Thursday, February 18 2010
PostgreSQL, Encoding

Getting out of SQL_ASCII, part 1

It happens that you have to manage databases designed by your predecessor, and it even happens that the team used to not have a DBA. Those histerical raisins can lead to having a SQL_ASCII database. The horror!

What SQL_ASCII means, if you're not already familiar with the consequences of such a choice, is that all the text and varchar data that you put in the database is accepted as-is. No checks. At all. It's pretty nice when you're lazy enough to not dealing with strange errors in your application, but if you think that t's a smart move, please go read The Absolute Minimum Every Software Developer Absolutely, Positively Must Know About Unicode and Character Sets (No Excuses!) by Joel Spolsky now.
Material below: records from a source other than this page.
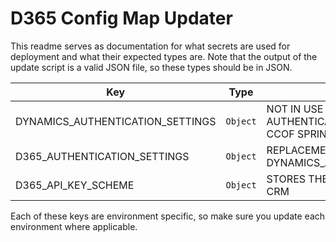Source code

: # D365 Config Map Updater

This readme serves as documentation for what secrets are used for deployment and
what their expected types are. Note that the output of the update script is a
valid JSON file, so these types should be in JSON.

| Key                              | Type     | REMARKS |
|----------------------------------|----------|----------|
| DYNAMICS_AUTHENTICATION_SETTINGS | `Object` | NOT IN USE AFTER CHANGE IN API AUTHENTICATION SCHEME EFFECTIVE CCOF SPRINT 12 |
| D365_AUTHENTICATION_SETTINGS | `Object` | REPLACEMENT OF DYNAMICS_AUTHENTICATION_SETTINGS |
| D365_API_KEY_SCHEME | `Object` | STORES THE API KEYS FOR PORTAL AND CRM |

Each of these keys are environment specific, so make sure you update each
environment where applicable.

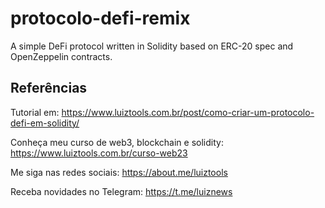 # protocolo-defi-remix

A simple DeFi protocol written in Solidity based on ERC-20 spec and OpenZeppelin contracts.

## Referências

Tutorial em: https://www.luiztools.com.br/post/como-criar-um-protocolo-defi-em-solidity/

Conheça meu curso de web3, blockchain e solidity: https://www.luiztools.com.br/curso-web23

Me siga nas redes sociais: https://about.me/luiztools

Receba novidades no Telegram: https://t.me/luiznews
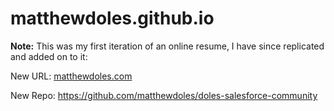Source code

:# matthewdoles.github.io

<b>Note:</b> This was my first iteration of an online resume, I have since replicated and added on to it:

New URL: [matthewdoles.com](http://matthewdoles.com/)

New Repo: https://github.com/matthewdoles/doles-salesforce-community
I said now, I'm waiting for you to get back here. Yes, I'll wait.

The problem of course is not being able to read the data you just stored, which is seldom the use case anywhere you use a database solution such as PostgreSQL.

Now, it happens too that it's high time to get off of SQL_ASCII, the infamous. In our case we're lucky enough in that the data are all in fact latin1 or about that, and this comes from the fact that all the applications connecting to the database are sharing some common code and setup. Then we have some tables that can be tagged archives and some other live. This blog post will only deal with the former category.

For those tables that are not receiving changes anymore, we will migrate them by using a simple but time hungry method: COPY OUT|recode|COPY IN. I've tried to use iconv for recoding our data, but it failed to do so in lots of cases, so I've switched to using the GNU recode tool, which works just fine.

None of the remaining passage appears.